▶ **Directions**
Every line with "path" in it must be copied from the data.

▶ **Records supplied**
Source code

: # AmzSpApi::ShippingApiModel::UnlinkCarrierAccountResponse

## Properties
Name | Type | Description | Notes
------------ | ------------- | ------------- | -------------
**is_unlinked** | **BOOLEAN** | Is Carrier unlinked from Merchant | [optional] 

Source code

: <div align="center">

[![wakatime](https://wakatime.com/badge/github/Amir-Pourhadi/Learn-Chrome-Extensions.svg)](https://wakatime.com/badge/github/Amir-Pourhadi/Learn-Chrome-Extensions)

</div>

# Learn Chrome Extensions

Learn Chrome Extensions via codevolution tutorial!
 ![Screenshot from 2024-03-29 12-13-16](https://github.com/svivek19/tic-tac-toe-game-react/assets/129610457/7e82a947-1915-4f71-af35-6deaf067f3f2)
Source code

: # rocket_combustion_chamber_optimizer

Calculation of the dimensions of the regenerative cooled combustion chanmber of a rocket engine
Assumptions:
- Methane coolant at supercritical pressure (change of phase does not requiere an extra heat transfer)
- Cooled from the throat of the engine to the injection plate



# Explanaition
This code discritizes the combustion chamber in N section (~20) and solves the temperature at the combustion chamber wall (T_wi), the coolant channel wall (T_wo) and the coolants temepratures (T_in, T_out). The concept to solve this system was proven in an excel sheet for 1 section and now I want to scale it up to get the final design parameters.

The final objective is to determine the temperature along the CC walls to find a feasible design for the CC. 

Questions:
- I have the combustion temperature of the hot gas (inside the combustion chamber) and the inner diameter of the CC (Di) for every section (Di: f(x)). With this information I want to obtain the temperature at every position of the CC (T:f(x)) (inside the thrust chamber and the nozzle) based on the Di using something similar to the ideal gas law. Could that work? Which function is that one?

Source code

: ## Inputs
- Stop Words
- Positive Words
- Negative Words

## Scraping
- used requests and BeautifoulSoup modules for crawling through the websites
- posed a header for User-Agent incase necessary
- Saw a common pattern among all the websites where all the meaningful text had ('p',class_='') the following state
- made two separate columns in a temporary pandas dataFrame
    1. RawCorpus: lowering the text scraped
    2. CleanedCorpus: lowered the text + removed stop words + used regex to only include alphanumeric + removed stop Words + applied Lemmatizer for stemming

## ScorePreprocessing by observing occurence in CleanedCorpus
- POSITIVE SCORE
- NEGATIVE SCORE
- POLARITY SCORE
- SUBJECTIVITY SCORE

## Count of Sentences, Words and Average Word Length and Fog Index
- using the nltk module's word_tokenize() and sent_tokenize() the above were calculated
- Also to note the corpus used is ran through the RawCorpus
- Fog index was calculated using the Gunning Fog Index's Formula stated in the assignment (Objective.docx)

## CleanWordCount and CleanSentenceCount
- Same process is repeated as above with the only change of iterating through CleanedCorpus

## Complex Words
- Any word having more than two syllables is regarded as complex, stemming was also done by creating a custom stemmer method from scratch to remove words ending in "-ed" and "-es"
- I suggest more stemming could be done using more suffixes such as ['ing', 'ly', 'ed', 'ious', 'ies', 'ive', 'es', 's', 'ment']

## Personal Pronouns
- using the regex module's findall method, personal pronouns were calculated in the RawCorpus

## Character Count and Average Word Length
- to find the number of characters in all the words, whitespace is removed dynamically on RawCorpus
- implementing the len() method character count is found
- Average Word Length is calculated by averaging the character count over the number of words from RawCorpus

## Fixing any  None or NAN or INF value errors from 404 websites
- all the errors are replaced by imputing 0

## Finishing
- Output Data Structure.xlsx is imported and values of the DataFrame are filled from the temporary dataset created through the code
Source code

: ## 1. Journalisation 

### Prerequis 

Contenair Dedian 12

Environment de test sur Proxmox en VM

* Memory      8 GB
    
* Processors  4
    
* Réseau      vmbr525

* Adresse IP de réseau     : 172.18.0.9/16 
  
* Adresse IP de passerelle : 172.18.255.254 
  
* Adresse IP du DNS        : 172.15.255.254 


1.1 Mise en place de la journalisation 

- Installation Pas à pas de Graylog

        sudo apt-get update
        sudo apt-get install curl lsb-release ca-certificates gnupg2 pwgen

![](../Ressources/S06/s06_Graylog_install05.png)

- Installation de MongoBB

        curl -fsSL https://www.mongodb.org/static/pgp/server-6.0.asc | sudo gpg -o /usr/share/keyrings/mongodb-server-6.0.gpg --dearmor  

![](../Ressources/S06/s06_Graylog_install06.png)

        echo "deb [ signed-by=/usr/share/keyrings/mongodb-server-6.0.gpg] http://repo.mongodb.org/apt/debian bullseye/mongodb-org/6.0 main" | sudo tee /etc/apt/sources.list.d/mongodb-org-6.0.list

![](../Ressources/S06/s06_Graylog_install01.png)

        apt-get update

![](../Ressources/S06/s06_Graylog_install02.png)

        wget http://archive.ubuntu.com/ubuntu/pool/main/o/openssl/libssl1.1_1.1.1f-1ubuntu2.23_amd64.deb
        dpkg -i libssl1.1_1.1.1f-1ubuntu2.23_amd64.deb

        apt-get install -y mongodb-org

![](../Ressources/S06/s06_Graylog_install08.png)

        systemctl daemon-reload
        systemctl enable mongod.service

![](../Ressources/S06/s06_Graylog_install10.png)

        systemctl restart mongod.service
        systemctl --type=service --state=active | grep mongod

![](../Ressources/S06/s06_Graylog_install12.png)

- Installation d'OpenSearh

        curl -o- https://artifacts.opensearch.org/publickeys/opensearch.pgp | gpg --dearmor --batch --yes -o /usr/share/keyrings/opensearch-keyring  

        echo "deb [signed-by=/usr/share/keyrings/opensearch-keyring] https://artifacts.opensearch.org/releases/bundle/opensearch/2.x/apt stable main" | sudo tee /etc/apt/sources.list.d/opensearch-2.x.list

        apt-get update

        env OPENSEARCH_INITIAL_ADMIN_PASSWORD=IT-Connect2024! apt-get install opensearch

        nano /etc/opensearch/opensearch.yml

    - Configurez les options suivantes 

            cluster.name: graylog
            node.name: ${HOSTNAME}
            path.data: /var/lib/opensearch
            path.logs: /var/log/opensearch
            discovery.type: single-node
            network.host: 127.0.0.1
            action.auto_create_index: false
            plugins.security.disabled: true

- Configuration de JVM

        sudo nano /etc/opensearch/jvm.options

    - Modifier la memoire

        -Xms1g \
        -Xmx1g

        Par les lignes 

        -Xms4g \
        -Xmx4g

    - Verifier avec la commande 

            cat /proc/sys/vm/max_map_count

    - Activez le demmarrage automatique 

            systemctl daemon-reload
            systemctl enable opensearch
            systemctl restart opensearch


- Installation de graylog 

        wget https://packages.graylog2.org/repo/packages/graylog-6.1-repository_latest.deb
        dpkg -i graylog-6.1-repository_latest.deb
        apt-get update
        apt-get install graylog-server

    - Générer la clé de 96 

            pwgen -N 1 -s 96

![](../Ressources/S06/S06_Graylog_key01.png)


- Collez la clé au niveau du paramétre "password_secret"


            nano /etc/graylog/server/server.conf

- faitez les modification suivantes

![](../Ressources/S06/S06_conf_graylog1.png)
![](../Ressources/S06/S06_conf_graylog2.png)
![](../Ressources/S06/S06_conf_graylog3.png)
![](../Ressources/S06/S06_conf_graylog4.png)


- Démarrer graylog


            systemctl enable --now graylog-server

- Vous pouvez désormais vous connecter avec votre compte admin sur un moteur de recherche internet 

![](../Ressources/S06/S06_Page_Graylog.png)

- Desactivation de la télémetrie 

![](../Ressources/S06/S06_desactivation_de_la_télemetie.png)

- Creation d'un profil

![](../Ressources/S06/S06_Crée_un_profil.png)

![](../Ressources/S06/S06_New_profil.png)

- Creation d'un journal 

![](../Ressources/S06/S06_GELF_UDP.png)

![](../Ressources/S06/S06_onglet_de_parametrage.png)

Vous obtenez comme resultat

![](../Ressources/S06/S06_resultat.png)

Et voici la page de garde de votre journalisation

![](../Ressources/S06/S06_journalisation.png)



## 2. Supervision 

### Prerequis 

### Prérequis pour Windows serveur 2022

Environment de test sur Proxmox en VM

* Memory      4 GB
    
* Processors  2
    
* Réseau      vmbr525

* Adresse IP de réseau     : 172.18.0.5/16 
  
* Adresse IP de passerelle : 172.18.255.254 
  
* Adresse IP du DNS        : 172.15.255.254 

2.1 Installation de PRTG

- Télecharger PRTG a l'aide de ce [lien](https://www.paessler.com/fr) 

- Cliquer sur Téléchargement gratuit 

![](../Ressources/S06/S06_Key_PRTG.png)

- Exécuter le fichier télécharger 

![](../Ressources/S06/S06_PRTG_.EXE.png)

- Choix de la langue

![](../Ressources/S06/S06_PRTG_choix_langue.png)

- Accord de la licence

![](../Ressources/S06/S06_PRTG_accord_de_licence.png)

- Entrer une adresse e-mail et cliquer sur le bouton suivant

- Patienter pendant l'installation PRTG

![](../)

▶ **Final answer**
            path.data: /var/lib/opensearch
            path.logs: /var/log/opensearch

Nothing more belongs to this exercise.